A region of human chromosome 9 from the GRCh37.p5 assembly showing the fix patch applied in the ABO locus and displayed in genomic context (green region on the lower panel). In the upper panel, the full chromosome display shows the locations of a number of other fix and novel patches that are a part of the GRCh37.p5 assembly.

Figure 1.

A region of human chromosome 9 from the GRCh37.p5 assembly showing the fix patch applied in the ABO locus and displayed in genomic context (green region on the lower panel). In the upper panel, the full chromosome display shows the locations of a number of other fix and novel patches that are a part of the GRCh37.p5 assembly.

Comparative genomics

The gene set from each supported species is included in the Ensembl GeneTrees. As new species are added, we can better resolve the phylogenetic history of the genes. For instance, with the addition of the turkey gene set, we can now detect that 15% of the gene duplications that appeared to be specific to the chicken genome happened in the Phasianidae lineage (26).

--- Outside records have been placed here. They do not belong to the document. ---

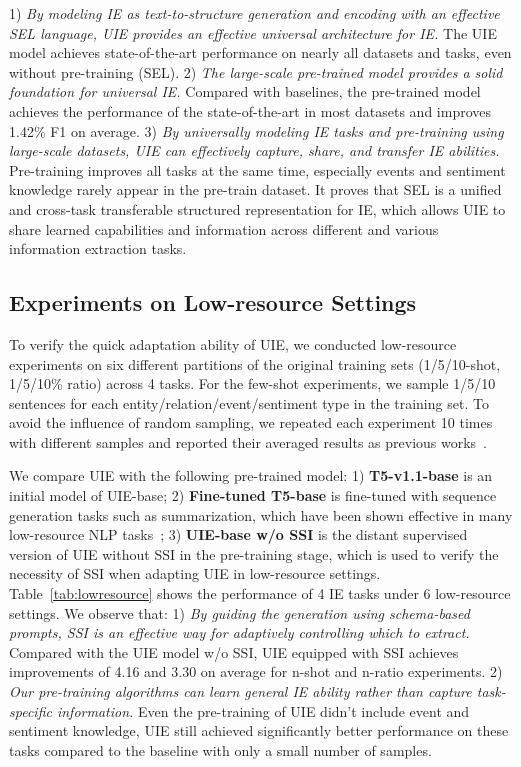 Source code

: \documentclass[11pt]{article}
\begin{document}
1)
\textit{By modeling IE as text-to-structure generation and encoding with an effective SEL language, UIE provides an effective universal architecture for IE.}
The UIE model achieves state-of-the-art performance on nearly all datasets and tasks, even without pre-training (SEL).
2)
\textit{The large-scale pre-trained model provides a solid foundation for universal IE.}
Compared with baselines, the pre-trained model achieves the performance of the state-of-the-art in most datasets and improves 1.42\% F1 on average.
3) 
\textit{By universally modeling IE tasks and pre-training using large-scale datasets, UIE can effectively capture, share, and transfer IE abilities.}
Pre-training improves all tasks at the same time, especially events and sentiment knowledge rarely appear in the pre-train dataset.
It proves that SEL is a unified and cross-task transferable structured representation for IE, which allows UIE to share learned capabilities and information across different and various information extraction tasks.


\subsection{Experiments on Low-resource Settings}

To verify the quick adaptation ability of UIE, we conducted low-resource experiments on six different partitions of the original training sets (1/5/10-shot, 1/5/10\% ratio) across 4 tasks.
For the few-shot experiments, we sample 1/5/10 sentences for each entity/relation/event/sentiment type in the training set.
To avoid the influence of random sampling, we repeated each experiment 10 times with different samples and reported their averaged results as previous works~\citep{huang-etal-2021-shot}.

We compare UIE with the following pre-trained model: 1) \textbf{T5-v1.1-base} is an initial model of UIE-base; 2) \textbf{Fine-tuned T5-base} is fine-tuned with sequence generation tasks such as summarization, which have been shown effective in many low-resource NLP tasks~\cite{paolini2021structured}; 3) \textbf{UIE-base w/o SSI} is the distant supervised version of UIE without SSI in the pre-training stage, which is used to verify the necessity of SSI when adapting UIE in low-resource settings.
Table~\ref{tab:lowresource} shows the performance of 4 IE tasks under 6 low-resource settings. 
We observe that:
1) \textit{By guiding the generation using schema-based prompts, SSI is an effective way for adaptively controlling which to extract.}
Compared with the UIE model w/o SSI, UIE equipped with SSI achieves improvements of 4.16 and 3.30 on average for n-shot and n-ratio experiments.
2) \textit{Our pre-training algorithms can learn general IE ability rather than capture task-specific information.}
Even the pre-training of UIE didn't include event and sentiment knowledge, UIE still achieved significantly better performance on these tasks compared to the baseline with only a small number of samples.
\end{document}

To cater for the increase in the number of species, the orthologues view now includes a summary table that shows the distribution of one-to-one, one-to-many and many-to-many relationships among species. This table serves both as a summary and as a way to filter the results to, for example, all fishes.

In addition to the five-way fish Enredo-Pecan-Ortheus (EPO), the set of whole-genome multiple alignments provided by Ensembl now includes a three-way avian EPO alignment (27,28) incorporating chicken, turkey and zebra finch. We use each of these alignments and GERP (29) to estimate a per-base sequence conservation score and to annotate regions of evolutionary constraint.

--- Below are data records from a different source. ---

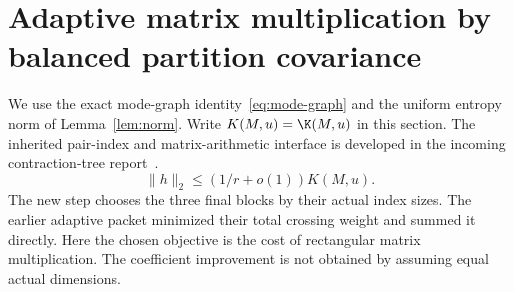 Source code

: \section{Adaptive matrix multiplication by balanced partition covariance}
\label{sec:adaptive-mm}

We use the exact mode-graph identity~\eqref{eq:mode-graph} and the
uniform entropy norm of Lemma~\ref{lem:norm}. Write $K(M,u)=\K(M,u)$
in this section. The inherited pair-index and matrix-arithmetic interface
is developed in the incoming contraction-tree report~\cite{incomingtree}.
\begin{equation}\label{eq:adaptive-norm}
 \|h\|_2\le(1/r+o(1))K(M,u).
\end{equation}
The new step chooses the three final blocks by their actual index sizes.
The earlier adaptive packet minimized their total crossing weight and
summed it directly.  Here the chosen objective is the cost of rectangular
matrix multiplication.  The coefficient improvement is not obtained by
assuming equal actual dimensions.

Ancestral alleles for the human genome are inferred from the six-way primate EPO alignments. In the EPO pipeline, Ortheus uses Pecan alignments to reconstruct the per-base history of the sequences. We use the most recent ancestor to call the ancestral allele for the whole human genome. These data are used in the 1000 Genome Project (30) as well as in dbSNP to supplement their previous ancestral allele calls (31). The same approach was used to study the recent evolution in the primate lineage (32).

Regulation

Over the past year, we have continued to incorporate additional regulatory information into Ensembl from high-throughput sequence assays of chromatin samples. The data are processed by an integrated mapping and processing pipeline using the eHive system (33). As of Ensembl release 64, the Ensembl Regulation database contained 369 ChIP-seq and DNase-seq data sets from 10 human and 5 mouse cell lines. These included the genomic locations of binding regions for 74 different transcription factors (TFs) as well as the locations of sites for 40 modified histones, and an additional 26 data sets that identify regions of open chromatin or DNase I hypersensitivity. Twenty-five of the TFs have binding matrices available through the JASPAR database (34), and we provide the positions of high probability TF-binding sites within the binding regions based upon these matrices. From release 64, we have run separate peak calling methods tuned for either sharp, punctate signals (TFs or punctate histone modification ChIP-seq samples) or broad region signals (e.g. H3K36me3). These data are used as the basis for the Ensembl Regulatory Build that integrates peak calls with histone modifications on a cell-specific basis to provide a regulatory annotation of the genome. In human, the combined regulatory build across 10 cell lines annotates 228 Mb of genome in 442 258 regulatory features. The addition of data for TFs involved in RNA Polymerase 3 (Pol3) gene transcription has allowed broadening of the scope of annotation of regulatory features to include Pol3 gene associated features. Furthermore, we have recently added Distributed Annotation System (DAS) access to reduced representation bisulphite sequencing data generated by the ENCODE project annotating the extent of DNA methylation at hundreds of thousands of CpG dinucleotides across the genome in 44 human cell lines. The Ensembl Regulation database continues to provide mapping of probe sets for all the common microarray platforms including new arrays such as the Illumina Infinium methylation designs.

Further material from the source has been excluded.